§ **Records provided**
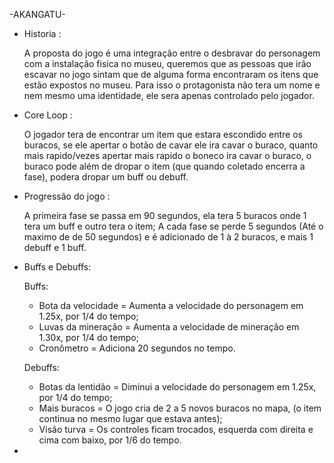 -AKANGATU-

- Historia :

    A proposta do jogo é uma integração entre o desbravar do personagem com a instalação fisica no museu,
  queremos que as pessoas que irão escavar no jogo sintam que de alguma forma encontraram os itens que 
  estão expostos no museu. Para isso o protagonista não tera um nome e nem mesmo uma identidade, ele sera
  apenas controlado pelo jogador.
  
- Core Loop :
    
    O jogador tera de encontrar um item que estara escondido entre os buracos, se ele apertar o botão de cavar
    ele ira cavar o buraco, quanto mais rapido/vezes apertar mais rapido o boneco ira cavar o buraco, o buraco pode
    além de dropar o item (que quando coletado encerra a fase), podera dropar um buff ou debuff.
    
- Progressão do jogo : 
    
    A primeira fase se passa em 90 segundos, ela tera 5 buracos onde 1 tera um buff e outro tera o item;
    A cada fase se perde 5 segundos (Até o maximo de de 50 segundos) e é adicionado de 1 à 2 buracos, e 
    mais 1 debuff e 1 buff.
  
- Buffs e Debuffs:
  
    Buffs: 
    - Bota da velocidade = Aumenta a velocidade do personagem em 1.25x, por 1/4 do tempo;
    - Luvas da mineração = Aumenta a velocidade de mineração em 1.30x, por 1/4 do tempo;
    - Cronômetro = Adiciona 20 segundos no tempo.
    
    Debuffs:
    - Botas da lentidão = Diminui a velocidade do personagem em 1.25x, por 1/4 do tempo;
    - Mais buracos = O jogo cria de 2 a 5 novos buracos no mapa, (o item continua no mesmo lugar que estava antes);
    - Visão turva = Os controles ficam trocados, esquerda com direita e cima com baixo, por 1/6 do tempo.
    
- 
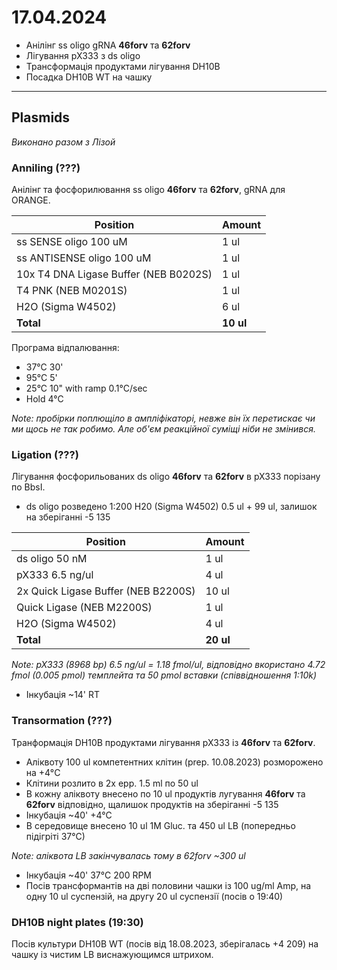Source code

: 17.04.2024
========
- Анілінг ss oligo gRNA __46forv__ та __62forv__
- Лігування pX333 з ds oligo
- Трансформація продуктами лігування DH10B
- Посадка DH10B WT на чашку

---
## Plasmids
_Виконано разом з Лізой_
### Anniling (???)
Анілінг та фосфорилювання ss oligo __46forv__ та __62forv__, gRNA для ORANGE. 

| Position                              | Amount    |
| ------------------------------------- | --------- |
| ss SENSE oligo 100 uM                 | 1 ul      |
| ss ANTISENSE oligo 100 uM             | 1 ul      |
| 10x T4 DNA Ligase Buffer (NEB B0202S) | 1 ul      |
| T4 PNK (NEB M0201S)                   | 1 ul      |
| H2O (Sigma W4502)                     | 6 ul      |
| __Total__                             | __10 ul__ |

Програма відпалювання:

- 37°C 30'
- 95°C 5'
- 25°C 10" with ramp 0.1°C/sec
- Hold 4°C

_Note: пробірки поплющіло в ампліфікаторі, невже він їх перетискає чи ми щось не так робимо. Але об'єм реакційної суміщі ніби не змінився._

### Ligation (???)
Лігування фосфорильованих ds oligo __46forv__ та __62forv__ в pX333 порізану по BbsI.

- ds oligo розведено 1:200 H20 (Sigma W4502) 0.5 ul + 99 ul, залишок на зберіганні -5 135

| Position                            | Amount    |
| ----------------------------------- | --------- |
| ds oligo 50 nM                      | 1 ul      |
| pX333 6.5 ng/ul                     | 4 ul      |
| 2x Quick Ligase Buffer (NEB B2200S) | 10 ul     |
| Quick Ligase (NEB M2200S)           | 1 ul      |
| H2O (Sigma W4502)                   | 4 ul      |
| __Total__                           | __20 ul__ |

_Note: pX333 (8968 bp) 6.5 ng/ul = 1.18 fmol/ul, відповідно вкористано 4.72 fmol (0.005 pmol) темплейта та 50 pmol вставки (співвідношення 1:10k)_

- Інкубація ~14' RT

### Transormation (???)
Транформація DH10B продуктами лігування pX333 із __46forv__ та __62forv__.

- Аліквоту 100 ul компетентних клітин (prep. 10.08.2023) розморожено на +4°C
- Клітини розлито в 2x epp. 1.5 ml по 50 ul
- В кожну аліквоту внесено по 10 ul продуктів лугування  __46forv__ та __62forv__ відповідно, щалишок продуктів на зберіганні -5 135
- Інкубація ~40' +4°C
- В середовище внесено 10 ul 1M Gluc. та 450 ul LB (попередньо підігріті 37°C)

_Note: аліквота LB закінчувалась тому в 62forv ~300 ul_

- Інкубація ~40' 37°C 200 RPM
- Посів трансформантів на дві половини чашки із 100 ug/ml Amp, на одну 10 ul суспензій, на другу 20 ul суспензії (посів о 19:40)

### DH10B night plates (19:30)
Посів культури DH10B WT (посів від 18.08.2023, зберігалась +4 209) на чашку із чистим LB виснажующимся штрихом.
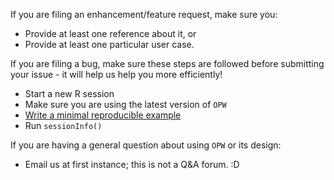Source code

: If you are filing an enhancement/feature request, make sure you:

- Provide at least one reference about it, or
- Provide at least one particular user case.

If you are filing a bug, make sure these steps are followed before submitting your issue - it will help us help you more efficiently!

- Start a new R session
- Make sure you are using the latest version of `OPW`
- [Write a minimal reproducible example](http://stackoverflow.com/a/5963610)
- Run `sessionInfo()`

If you are having a general question about using `OPW` or its design:

- Email us at first instance; this is not a Q&A forum. :D

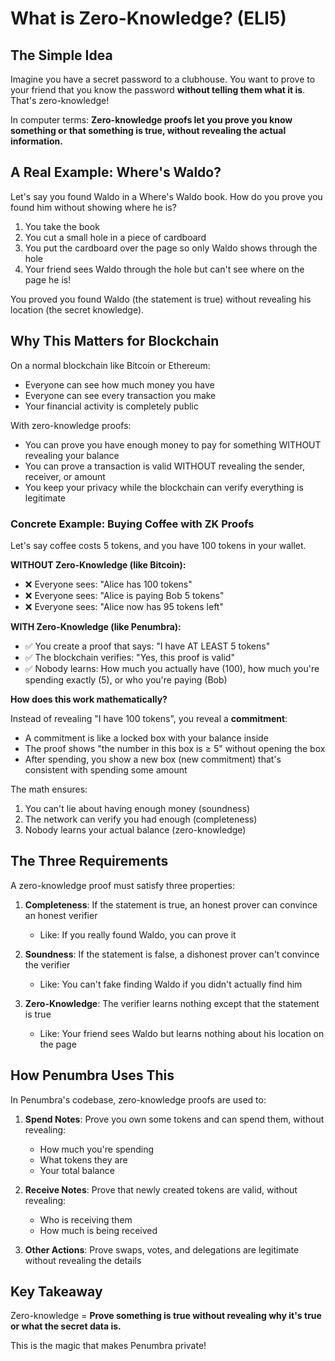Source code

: # What is Zero-Knowledge? (ELI5)

## The Simple Idea

Imagine you have a secret password to a clubhouse. You want to prove to your friend that you know the password **without telling them what it is**. That's zero-knowledge!

In computer terms: **Zero-knowledge proofs let you prove you know something or that something is true, without revealing the actual information.**

## A Real Example: Where's Waldo?

Let's say you found Waldo in a Where's Waldo book. How do you prove you found him without showing where he is?

1. You take the book
2. You cut a small hole in a piece of cardboard
3. You put the cardboard over the page so only Waldo shows through the hole
4. Your friend sees Waldo through the hole but can't see where on the page he is!

You proved you found Waldo (the statement is true) without revealing his location (the secret knowledge).

## Why This Matters for Blockchain

On a normal blockchain like Bitcoin or Ethereum:
- Everyone can see how much money you have
- Everyone can see every transaction you make
- Your financial activity is completely public

With zero-knowledge proofs:
- You can prove you have enough money to pay for something WITHOUT revealing your balance
- You can prove a transaction is valid WITHOUT revealing the sender, receiver, or amount
- You keep your privacy while the blockchain can verify everything is legitimate

### Concrete Example: Buying Coffee with ZK Proofs

Let's say coffee costs 5 tokens, and you have 100 tokens in your wallet.

**WITHOUT Zero-Knowledge (like Bitcoin):**
- ❌ Everyone sees: "Alice has 100 tokens"
- ❌ Everyone sees: "Alice is paying Bob 5 tokens"
- ❌ Everyone sees: "Alice now has 95 tokens left"

**WITH Zero-Knowledge (like Penumbra):**
- ✅ You create a proof that says: "I have AT LEAST 5 tokens"
- ✅ The blockchain verifies: "Yes, this proof is valid"
- ✅ Nobody learns: How much you actually have (100), how much you're spending exactly (5), or who you're paying (Bob)

**How does this work mathematically?**

Instead of revealing "I have 100 tokens", you reveal a **commitment**:
- A commitment is like a locked box with your balance inside
- The proof shows "the number in this box is ≥ 5" without opening the box
- After spending, you show a new box (new commitment) that's consistent with spending some amount

The math ensures:
1. You can't lie about having enough money (soundness)
2. The network can verify you had enough (completeness)
3. Nobody learns your actual balance (zero-knowledge)

## The Three Requirements

A zero-knowledge proof must satisfy three properties:

1. **Completeness**: If the statement is true, an honest prover can convince an honest verifier
   - Like: If you really found Waldo, you can prove it

2. **Soundness**: If the statement is false, a dishonest prover can't convince the verifier
   - Like: You can't fake finding Waldo if you didn't actually find him

3. **Zero-Knowledge**: The verifier learns nothing except that the statement is true
   - Like: Your friend sees Waldo but learns nothing about his location on the page

## How Penumbra Uses This

In Penumbra's codebase, zero-knowledge proofs are used to:

1. **Spend Notes**: Prove you own some tokens and can spend them, without revealing:
   - How much you're spending
   - What tokens they are
   - Your total balance

2. **Receive Notes**: Prove that newly created tokens are valid, without revealing:
   - Who is receiving them
   - How much is being received

3. **Other Actions**: Prove swaps, votes, and delegations are legitimate without revealing the details

## Key Takeaway

Zero-knowledge = **Prove something is true without revealing why it's true or what the secret data is.**

This is the magic that makes Penumbra private!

§ **What is required**
Go to the line above that contains "- Start a new R session" and reproduce everything exactly from there through the line that contains "4. Your friend", leaving out the pictures.

§ **Result**
- Start a new R session
- Make sure you are using the latest version of `OPW`
- [Write a minimal reproducible example](http://stackoverflow.com/a/5963610)
- Run `sessionInfo()`

If you are having a general question about using `OPW` or its design:

- Email us at first instance; this is not a Q&A forum. :D

Source code

: # What is Zero-Knowledge? (ELI5)

## The Simple Idea

Imagine you have a secret password to a clubhouse. You want to prove to your friend that you know the password **without telling them what it is**. That's zero-knowledge!

In computer terms: **Zero-knowledge proofs let you prove you know something or that something is true, without revealing the actual information.**

## A Real Example: Where's Waldo?

Let's say you found Waldo in a Where's Waldo book. How do you prove you found him without showing where he is?

1. You take the book
2. You cut a small hole in a piece of cardboard
3. You put the cardboard over the page so only Waldo shows through the hole
4. Your friend sees Waldo through the hole but can't see where on the page he is!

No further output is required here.